Social fatalism | THE DAILY

by time news

2024-01-14 20:53:00

In Greece, the tradition of avoiding – at all costs – individual and collective responsibilities, both at the level of society and at the level of institutions, has led to the mentality of the “bad moment”: “We couldn’t know it”, “we couldn’t predict’, ‘unfortunately, things could not have turned out differently’. Our attitude towards crime is largely fatalistic, which serves both the goal of abdication and our Mediterranean temperament. So blowing the whistle nonchalantly before and during the great evil, waiting for it to finally happen so we can cry with ostentatious drama afterwards, has fit us like a temperamental glove. Except that in cases like the 41-year-old pregnant woman who was murdered by her partner in Thessaloniki, the trick doesn’t work. History is too heavy to throw it all into our comfortable ignorance. The alleged perpetrator had convictions for serious crimes, while two of the complainants are his ex-wife and his own sister.

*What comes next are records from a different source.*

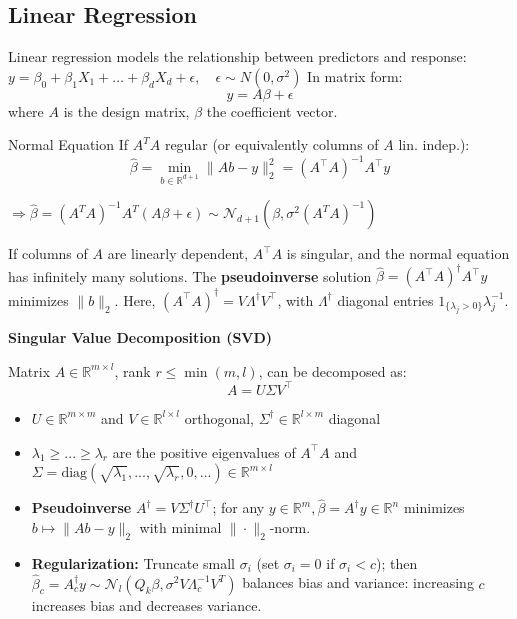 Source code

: \documentclass[a4paper,10pt]{article}
\newenvironment{myitemize}
{\vspace{-0.25cm}\begin{itemize}}
{\end{itemize}}
\def\R{\mathbb{R}}
\newcommand{\subtitle}[1]{\begin{normalsize}\vspace{0.25cm}\textbf{#1} \end{normalsize}}
\begin{document}
\begin{small}
\section{Linear Regression}

Linear regression models the relationship between predictors and response:
\(
y = \beta_0 + \beta_1 X_1 + \dots + \beta_d X_d + \epsilon, \quad \epsilon \sim N(0, \sigma^2)
\)
In matrix form:
\[
y = A\beta + \epsilon
\]
where \( A \) is the design matrix, \( \beta \) the coefficient vector.

\begin{subbox}{Normal Equation}
If $A^TA$ regular (or equivalently columns of $A$ lin. indep.):
\[
\hat{\beta} = \min_{b \in \mathbb{R}^{d+1}} \|A b - y\|_2^2
 = (A^\top A)^{-1} A^\top y
\]
\end{subbox}
$\Rightarrow \hat{\beta} = (A^T A)^{-1} A^T (A \beta + \epsilon) \sim \mathcal{N}_{d+1} \left( \beta, \sigma^2 (A^T A)^{-1} \right)$

If columns of \( A \) are linearly dependent, \( A^\top A \) is singular, and the normal equation has infinitely many solutions. The \textbf{pseudoinverse} solution \(\hat{\beta} = (A^\top A)^{\dagger} A^\top y\) minimizes \( \| b \|_2 \). Here, \((A^\top A)^{\dagger} = V \Lambda^{\dagger} V^\top\), with \(\Lambda^{\dagger}\) diagonal entries \(1_{\{\lambda_j > 0\}} \lambda_j^{-1}\).


\subtitle{Singular Value Decomposition (SVD)}

Matrix \( A \in \R^{m \times l}\), rank $r \leq \min(m,l)$, can be decomposed as:
\[
A = U \Sigma V^\top 
\]

\begin{myitemize}
    \item $U \in \R^{m \times m}$ and $V\in \R^{l \times l}$ orthogonal, $\Sigma^\dagger \in \R^{l \times m}$ diagonal
    \item $\lambda_1 \geq ... \geq \lambda_r$ are the positive eigenvalues of $A^\top A$ and $\Sigma = \text{diag}(\sqrt{\lambda_1}, ..., \sqrt{\lambda_r}, 0, ...) \in \R^{m \times l}$
    \item \textbf{Pseudoinverse} $A^\dagger = V \Sigma^\dagger U^\top$; for any $y \in \mathbb{R}^m, \hat{\beta} = A^{\dagger} y \in \mathbb{R}^n$ minimizes $b \mapsto \|A b - y\|_2$ with minimal $\|\cdot\|_2$-norm.
    \item \textbf{Regularization:} Truncate small \(\sigma_i\) (set \(\sigma_i = 0\) if \(\sigma_i < c\)); then \(\hat{\beta}_c = A_c^\dagger y \sim \mathcal{N}_l \left( Q_k \beta, \sigma^2 V \Lambda_c^{-1} V^T \right)\) balances bias and variance: increasing \( c \) increases bias and decreases variance.
\end{myitemize}


\end{small}
\end{document}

The 39-year-old wasn’t just prone to flamboyance; he acted as if he wanted to get caught, or as if he knew he never would. The fact that he was free was the state’s way of rewarding him for what he did and, at the same time, a national normality.

Farewell to the state

Regarding this femicide, it is not very interesting to hear what the state has to say; at the end of a contest, you don’t ask the opinion of the one who stepped on it. The laws that do not correspond to the lived reality, the Justice that is cancerous with bureaucratic laziness and the police that are unable to organize themselves operationally and to diagnose the sense of urgency in everyday crime, have failed miserably in the protection of citizens and especially minorities. Women are really defenseless; if a person who systematically commits crimes against women is free to continue his activity without the slightest restraining interference from the state, then he can practically do anything. To finish unhindered what he starts and then stoically await his punishment (if it comes). Of more interest than that of the state would be the opinion of the staunch defenders of legal leniency: would it have been too much if the 39-year-old had been tried in time and severely punished for his crimes? Would he have been right-wing, reactionary and medievally anti-European if the state had restrained him before he went from beating to murder?

TV freaks

The attitude of the unrepentant television media, which for more than a week gave the alleged perpetrator a platform to portray his partner in despair, is also important; another long Greek tradition. Shows of unrecognizable nonsense blatantly ignore any ongoing police investigation, but also common experience, which throughout time indicates that in every case of disappearance, those close to the disappeared are considered suspects. They approach the victim’s partner as if he were their friend, treat him sympathetically, listen to his fabricated story as if it were valid testimony, and turn the crime into a theatrical act. However, the problem in this case is not only theoretically moral and aesthetic; it is completely practical: popular media shape the consciousness of vulnerable people, without access to more serious sources of information. Instead of deciphering the modus operandi of abusers for the benefit of the uninitiated, they are playing the first (with the indemnified) game and contributing to the ongoing social confusion about how abuse begins, escalates, and ends. We can complain about the situation, but we can’t wonder: femicides happen because there are people capable of carrying them out, but also people willing to roll out the red carpet for the criminals.